# Mystery Friend

You've received an anonymous postcard from a friend who you haven't seen in years. Your friend did not leave a name, but the card is definitely addressed to you. So far, you've narrowed your search down to three friends, based on handwriting:
- Emma Goldman
- Matthew Henson
- TingFang Wu

But which one sent you the card?

Just like you can classify a message as spam or not spam with a spam filter, you can classify writing as related to one friend or another by building a kind of friend writing classifier. You have past writing from all three friends stored up in the variable `friends_docs`, which means you can use scikit-learn's bag-of-words and Naive Bayes classifier to determine who the mystery friend is!

Ready?

## Feature Vectors Are in the Bag with Scikit-Learn

## Import Libraries

In [34]:
from sklearn.naive_bayes import MultinomialNB
from sklearn.feature_extraction.text import CountVectorizer
import numpy as np

# Import messages to process
import import_ipynb
from messages.goldman_emma_raw import goldman_docs
from messages.henson_matthew_raw import henson_docs
from messages.wu_tingfang_raw import wu_docs

## Text Exploration

In [80]:
# Inspect lines from the messages of each friend
print("Here's an excerpt from Emma Goldman's message:\n", goldman_docs[49], "\n")
print("Here's an excerpt from Matthew Henson's message:\n", henson_docs[49], "\n")
print("Here's an excerpt from TingFang Wu's message:\n", wu_docs[49], "\n")

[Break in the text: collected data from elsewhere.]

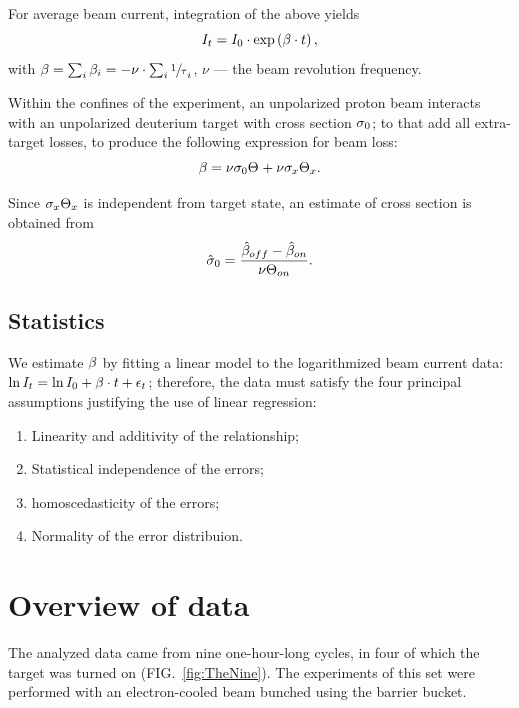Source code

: \documentclass[reprint]{revtex4-1}
\begin{document}
For average beam current, integration of the above yields
\begin{equation}\label{eq:CurrentDecay}
	I_t = I_0 \cdot \exp\bkt{\slp\cdot t},
\end{equation}
with $\slp = \sum_i \slp[i] = - \nu\cdot\sum_i \sfrac1\tau_i$, $\nu$ --- the beam revolution frequency. 

Within the confines of the experiment, an unpolarized proton beam interacts with an unpolarized deuterium target with cross section $\CS[0]$; to that add all extra-target losses, to produce the following expression for beam loss:
\begin{equation}\label{eq:SlopeModel}
	\slp = \nu\CS[0]\Thick + \nu\CS[x]\Thick[x].
\end{equation}

Since $\CS[x]\Thick[x]$ is independent from target state, an estimate of cross section is obtained from 
\begin{equation}
	\CS*[0] = \frac{\slp*[off] - \slp*[on]}{\nu\Thick[on]}.
\end{equation}

\subsection{Statistics}

We estimate $\slp$ by fitting a linear model to the logarithmized beam current data: $\ln I_t = \ln I_0 + \slp\cdot t + \epsilon_t$; therefore, the data must satisfy the four principal assumptions justifying the use of linear regression:~\cite{RegDiag}
\begin{enumerate}
	\item Linearity and additivity of the relationship;
	\item Statistical independence of the errors;
	\item homoscedasticity of the errors;
	\item Normality of the error distribuion.
\end{enumerate}



\section{Overview of data}
The analyzed data came from nine one-hour-long cycles, in four of which the target was turned on (FIG.~\ref{fig:TheNine}). The experiments of this set were performed with an electron-cooled beam bunched using the barrier bucket.
\end{document}

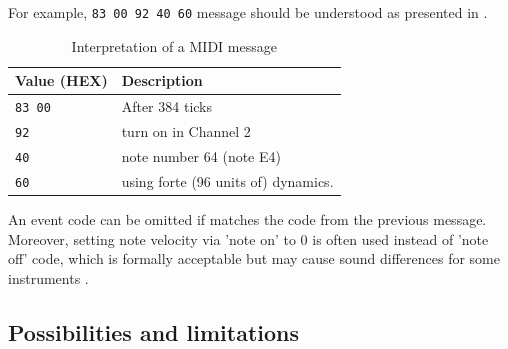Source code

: \documentclass[a4paper, 11pt, twoside]{report}
\theoremstyle{definition}
\begin{document}
For example, \texttt{83 00 92 40 60} message should be understood as presented in . \par

\begin{table}[H]
    \centering
    \caption{Interpretation of a MIDI message} \vskip16pt
    \label{tab:message}
    \begin{tabular}{ | M{3cm} S{6cm} | }
        \hline
        \setlength{\baselineskip}{12pt}\small Value (HEX) & \setlength{\baselineskip}{12pt}\small Description                  \\ \hline
        \setlength{\baselineskip}{12pt}\texttt{83 00}     & \setlength{\baselineskip}{12pt}After 384 ticks                     \\
        \setlength{\baselineskip}{12pt}\texttt{92}        & \setlength{\baselineskip}{12pt}turn on in Channel 2                \\
        \setlength{\baselineskip}{12pt}\texttt{40}        & \setlength{\baselineskip}{12pt}note number 64 (note E4)            \\
        \setlength{\baselineskip}{12pt}\texttt{60}        & \setlength{\baselineskip}{12pt}using forte (96 units of) dynamics. \\ \hline
    \end{tabular}
\end{table}

An event code can be omitted if matches the code from the previous message. Moreover, setting note velocity via 'note on' to 0 is often used instead of 'note off' code, which is formally acceptable but may cause sound differences for some instruments \cite{MIDI1_spec}. \par

\subsection{Possibilities and limitations}
\end{document}
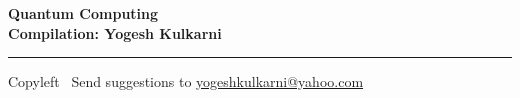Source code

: 
\graphicspath{{images/}}
% 
% 
% 
% 

% 
%


\footnotesize


\begin{center}
\Large{\textbf{Quantum Computing\\ Compilation: Yogesh Kulkarni}}  
\end{center}

\begin{multicols}{2}

\end{multicols}

\rule{\linewidth}{0.25pt}
\scriptsize
Copyleft \textcopyleft\  Send suggestions to 
\href{http://www.yogeshkulkarni.com}{yogeshkulkarni@yahoo.com}


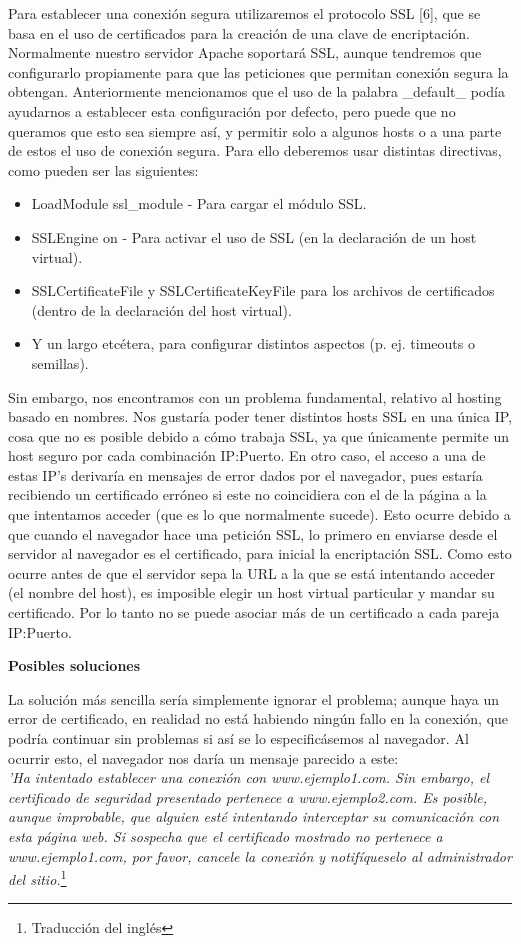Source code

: \documentclass[a4paper, 10pt]{article} %
\begin{document}
Para establecer una conexión segura utilizaremos el protocolo SSL [6], que se basa en el uso de certificados para la creación de una clave de encriptación. Normalmente nuestro servidor Apache soportará SSL, aunque tendremos que configurarlo propiamente para que las peticiones que permitan conexión segura la obtengan. Anteriormente mencionamos que el uso de la palabra \_default\_ podía ayudarnos a establecer esta configuración por defecto, pero puede que no queramos que esto sea siempre así, y permitir solo a algunos hosts o a una parte de estos el uso de conexión segura. Para ello deberemos usar distintas directivas, como pueden ser las siguientes:

\begin{itemize}
\item LoadModule ssl\_module - Para cargar el módulo SSL. 
\item SSLEngine on - Para activar el uso de SSL (en la declaración de un host virtual). 
\item SSLCertificateFile y SSLCertificateKeyFile para los archivos de certificados (dentro de la declaración del host virtual).
\item Y un largo etcétera, para configurar distintos aspectos (p. ej. timeouts o semillas).
\end{itemize}

Sin embargo, nos encontramos con un problema fundamental, relativo al hosting basado en nombres. Nos gustaría poder tener distintos hosts SSL en una única IP, cosa que no es posible debido a cómo trabaja SSL, ya que únicamente permite un host seguro por cada combinación IP:Puerto. En otro caso, el acceso a una de estas IP's derivaría en mensajes de error dados por el navegador, pues estaría recibiendo un certificado erróneo si este no coincidiera con el de la página a la que intentamos acceder (que es lo que normalmente sucede). Esto ocurre debido a que cuando el navegador hace una petición SSL, lo primero en enviarse desde el servidor al navegador es el certificado, para inicial la encriptación SSL. Como esto ocurre antes de que el servidor sepa la URL a la que se está intentando acceder (el nombre del host), es imposible elegir un host virtual particular y mandar su certificado. Por lo tanto no se puede asociar más de un certificado a cada pareja IP:Puerto. 

\textbf{Posibles soluciones}

La solución más sencilla sería simplemente ignorar el problema; aunque haya un error de certificado, en realidad no está habiendo ningún fallo en la conexión, que podría continuar sin problemas si así se lo especificásemos al navegador. Al ocurrir esto, el navegador nos daría un mensaje parecido a este: \\
\textit{'Ha intentado establecer una conexión con www.ejemplo1.com. Sin embargo, el certificado de seguridad presentado pertenece a www.ejemplo2.com. Es posible, aunque improbable, que alguien esté intentando interceptar su comunicación con esta página web. Si sospecha que el certificado mostrado no pertenece a www.ejemplo1.com, por favor, cancele la conexión y notifíqueselo al administrador del sitio.}\footnote{Traducción del inglés} 
\end{document}
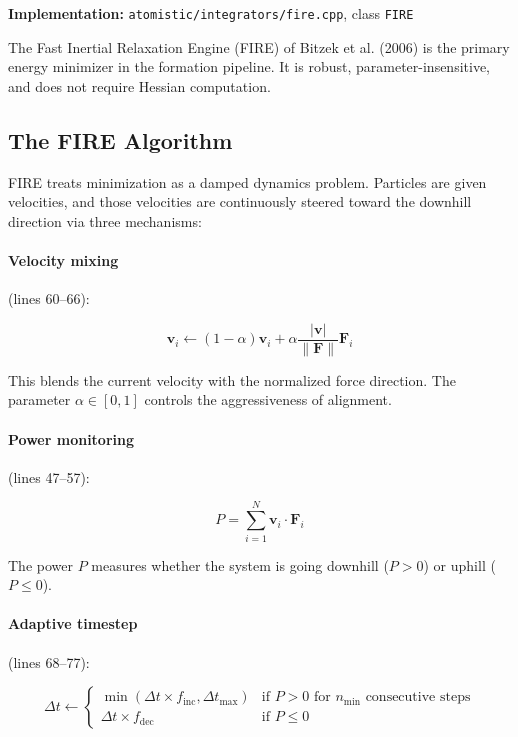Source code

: \documentclass[11pt]{article}
\begin{document}
\textbf{Implementation:} \texttt{atomistic/integrators/fire.cpp}, class \texttt{FIRE}

The Fast Inertial Relaxation Engine (FIRE) of Bitzek et al. (2006) is the primary energy minimizer in the formation pipeline. It is robust, parameter-insensitive, and does not require Hessian computation.

\subsection{The FIRE Algorithm}

FIRE treats minimization as a damped dynamics problem. Particles are given velocities, and those velocities are continuously steered toward the downhill direction via three mechanisms:

\paragraph{Velocity mixing} (lines 60--66):

\begin{equation}
\mathbf{v}_i \gets (1 - \alpha)\mathbf{v}_i + \alpha \frac{|\mathbf{v}|}{\|\mathbf{F}\|} \mathbf{F}_i
\end{equation}

This blends the current velocity with the normalized force direction. The parameter $\alpha \in [0,1]$ controls the aggressiveness of alignment.

\paragraph{Power monitoring} (lines 47--57):

\begin{equation}
P = \sum_{i=1}^{N} \mathbf{v}_i \cdot \mathbf{F}_i
\end{equation}

The power $P$ measures whether the system is going downhill ($P > 0$) or uphill ($P \leq 0$).

\paragraph{Adaptive timestep} (lines 68--77):

\begin{equation}
\Delta t \gets \begin{cases}
\min(\Delta t \times f_{\text{inc}}, \Delta t_{\max}) & \text{if } P > 0 \text{ for } n_{\min} \text{ consecutive steps} \\
\Delta t \times f_{\text{dec}} & \text{if } P \leq 0
\end{cases}
\end{equation}
\end{document}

Here's an excerpt from Emma Goldman's message:
  What he gives to the world is only gray and hideous
things, reflecting a dull and hideous existence,--too weak to live,
too cowardly to die 

Here's an excerpt from Matthew Henson's message:
 Miss Marie Ahnighito Peary, aged about ten months, who
first saw the light of day at Anniversary Lodge on the 12th of the
previous September, was taken by her mother to her kinfolks in the
South 

Here's an excerpt from TingFang Wu's message:
  Let us, for instance, compare England with the United
States 



## Feature Extraction (Vectorization) using Bag-of-Words

In [2]:
# Create bow_vectorizer:
bow_vectorizer = CountVectorizer()

# Combine messages to one document
friends_docs = goldman_docs + henson_docs + wu_docs

# Define friends_vectors:
friends_vectors = bow_vectorizer.fit_transform(friends_docs)

In [78]:
# Create a new mystey message we want to classify
mystery_message = """
My friend,
From the 10th of July to the 13th, a fierce storm raged, clouds of
freeing spray broke over the ship, incasing her in a coat of icy mail,
and the tempest forced all of the ice out of the lower end of the
channel and beyond as far as the eye could see, but the _Roosevelt_
still remained surrounded by ice.
Hope to see you soon.
"""

# Define mystery_vector:
mystery_vector = bow_vectorizer.transform([mystery_message])


## This Mystery Friend Gets Classified

5. You've vectorized and prepared all the documents. Let's take a look at your friends' writing samples to get a sense of how they write.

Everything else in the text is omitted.